Re: [PATCH 1/1] [RFC] blk-mq: fix queue stalling on shared hctx restart
From: Roman Penyaev <hidden>
Date: 2017-10-20 09:39:48
Also in:
lkml
Hi Bart, On Thu, Oct 19, 2017 at 7:47 PM, Bart Van Assche [off-list ref] wrote:
On Wed, 2017-10-18 at 12:22 +0200, Roman Pen wrote:quoted
the patch below fixes queue stalling when shared hctx marked for restart (BLK_MQ_S_SCHED_RESTART bit) but q->shared_hctx_restart stays zero. The root cause is that hctxs are shared between queues, but 'shared_hctx_restart' belongs to the particular queue, which in fact may not need to be restarted, thus we return from blk_mq_sched_restart() and leave shared hctx of another queue never restarted. The fix is to make shared_hctx_restart counter belong not to the queue, but to tags, thereby counter will reflect real number of shared hctx needed to be restarted.Hello Roman, The patch you posted looks fine to me but seeing this patch and the patch description makes me wonder why this had not been noticed before.
This is a good question, which I could not answer. I tried to simulate the same behaviour (completion timings, completion pinning, number of submission queues, shared tags, etc) on null block. but what I see is that *_sched_restart() never observes 'shared_hctx_restart', literally never (I made a counter when we take a path and start looking for a hctx to restart, and a counter stays 0). That makes me nervous and then I gave up. After some time I want return to that and try to reproduce the problem on something else, say nvme.
Are you perhaps using a block driver that returns BLK_STS_RESOURCE more often than other block drivers? Did you perhaps run into this with the Infiniband network block device (IBNBD) driver?
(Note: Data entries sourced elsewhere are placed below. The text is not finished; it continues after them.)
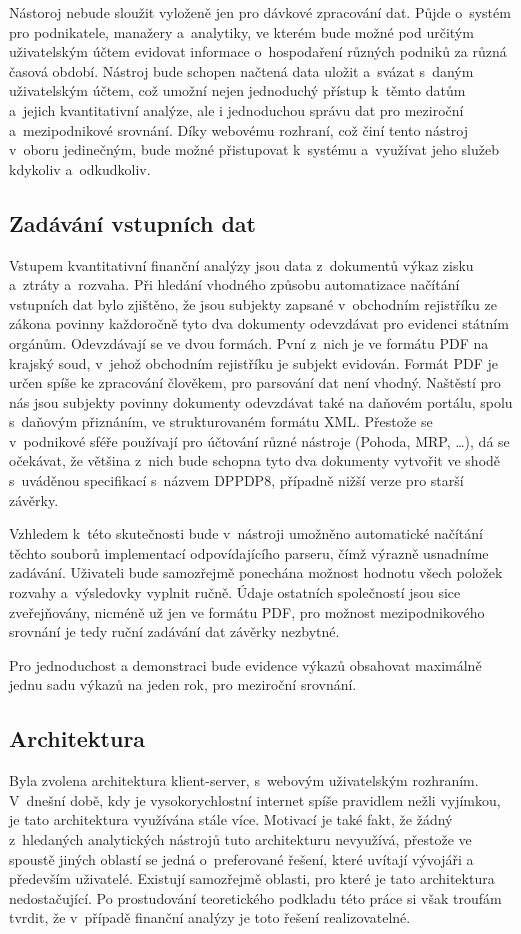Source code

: Nástoroj nebude sloužit vyloženě jen pro dávkové zpracování dat. Půjde o~systém pro podnikatele, manažery a~analytiky, ve kterém bude možné pod určitým uživatelským účtem evidovat informace o~hospodaření různých podniků za různá časová období. Nástroj bude schopen načtená data uložit a~svázat s~daným uživatelským účtem, což umožní nejen jednoduchý přístup k~těmto datům a~jejich kvantitativní analýze, ale i jednoduchou správu dat pro meziroční a~mezipodnikové srovnání. Díky webovému rozhraní, což činí tento nástroj v~oboru jedinečným, bude možné přistupovat k~systému a~využívat jeho služeb kdykoliv a~odkudkoliv.

\subsection{Zadávání vstupních dat}
Vstupem kvantitativní finanční analýzy jsou data z~dokumentů výkaz zisku a~ztráty a~rozvaha. Při hledání vhodného způsobu automatizace načítání vstupních dat bylo zjištěno, že jsou subjekty zapsané v~obchodním rejistříku ze zákona povinny každoročně tyto dva dokumenty odevzdávat pro evidenci státním orgánům. 
Odevzdávají se ve dvou formách. Pvní z~nich je ve formátu PDF na krajský soud, v~jehož obchodním rejistříku je subjekt evidován. Formát PDF je určen spíše ke zpracování člověkem, pro parsování dat není vhodný. Naštěstí pro nás jsou subjekty povinny dokumenty odevzdávat také na daňovém portálu, spolu s~daňovým přiznáním, ve strukturovaném formátu XML. Přestože se v~podnikové sféře používají pro účtování různé nástroje (Pohoda, MRP, \dots), dá se očekávat, že většina z~nich bude schopna tyto dva dokumenty vytvořit ve shodě s~uváděnou specifikací s~názvem DPPDP8, případně nižší verze pro starší závěrky.

Vzhledem k~této skutečnosti bude v~nástroji umožněno automatické načítání těchto souborů implementací odpovídajícího parseru, čímž výrazně usnadníme zadávání. Uživateli bude samozřejmě ponechána možnost hodnotu všech položek rozvahy a~výsledovky vyplnit ručně. Údaje ostatních společností jsou sice zveřejňovány, nicméně už jen ve formátu PDF, pro možnost mezipodnikového srovnání je tedy ruční zadávání dat závěrky nezbytné.

Pro jednoduchost a demonstraci bude evidence výkazů obsahovat maximálně jednu sadu výkazů na jeden rok, pro meziroční srovnání.



\subsection{Architektura}
Byla zvolena architektura klient-server, s~webovým uživatelským rozhraním. V~dnešní době, kdy je vysokorychlostní internet spíše pravidlem nežli vyjímkou, je tato architektura využívána stále více. Motivací je také fakt, že žádný z~hledaných analytických nástrojů tuto architekturu nevyužívá, přestože ve spoustě jiných oblastí se jedná o~preferované řešení, které uvítají vývojáři a především uživatelé. Existují samozřejmě oblasti, pro které je tato architektura nedostačující. Po prostudování teoretického podkladu této práce si však troufám tvrdit, že v~případě finanční analýzy je toto řešení realizovatelné.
Yep, this is IBNBD, but in these tests I tested with mq scheduler, shared tags and 1 hctx for each queue (blk device), thus I never run out of internal tags and never return BLK_STS_RESOURCE. Indeed, not modified IBNBD does internal tags management. This was needed because each queue (block device) was created with hctx number (nr_hw_queues) equal to number of cpus on the system, but blk-mq tags set is shared only between hctx, not globally, which led to need to return BLK_STS_RESOURCE and queues restarts. But, with mq scheduler situation changed: 1 hctx with shared tags can be specified for all hundreds of devices without any performance impact. Testing this configuration (1 hctx, shared tags, mq-deadline) immediately shows these two problems: request stalling and slow loops inside blk_mq_sched_restart().
No matter what driver triggered this, I think this bug should be fixed.
Yes, queue stalling can be easily fixed. I can resend current patch with
shorter description which targets only this particular bug, if no one else
has objections/comments etc.
But what bothers me is these looong loops inside blk_mq_sched_restart(),
and since you are the author of the original 6d8c6c0f97ad ("blk-mq: Restart
a single queue if tag sets are shared") I want to ask what was the original
problem which you attempted to fix? Likely I am missing some test scenario
which would be great to know about.
--
Roman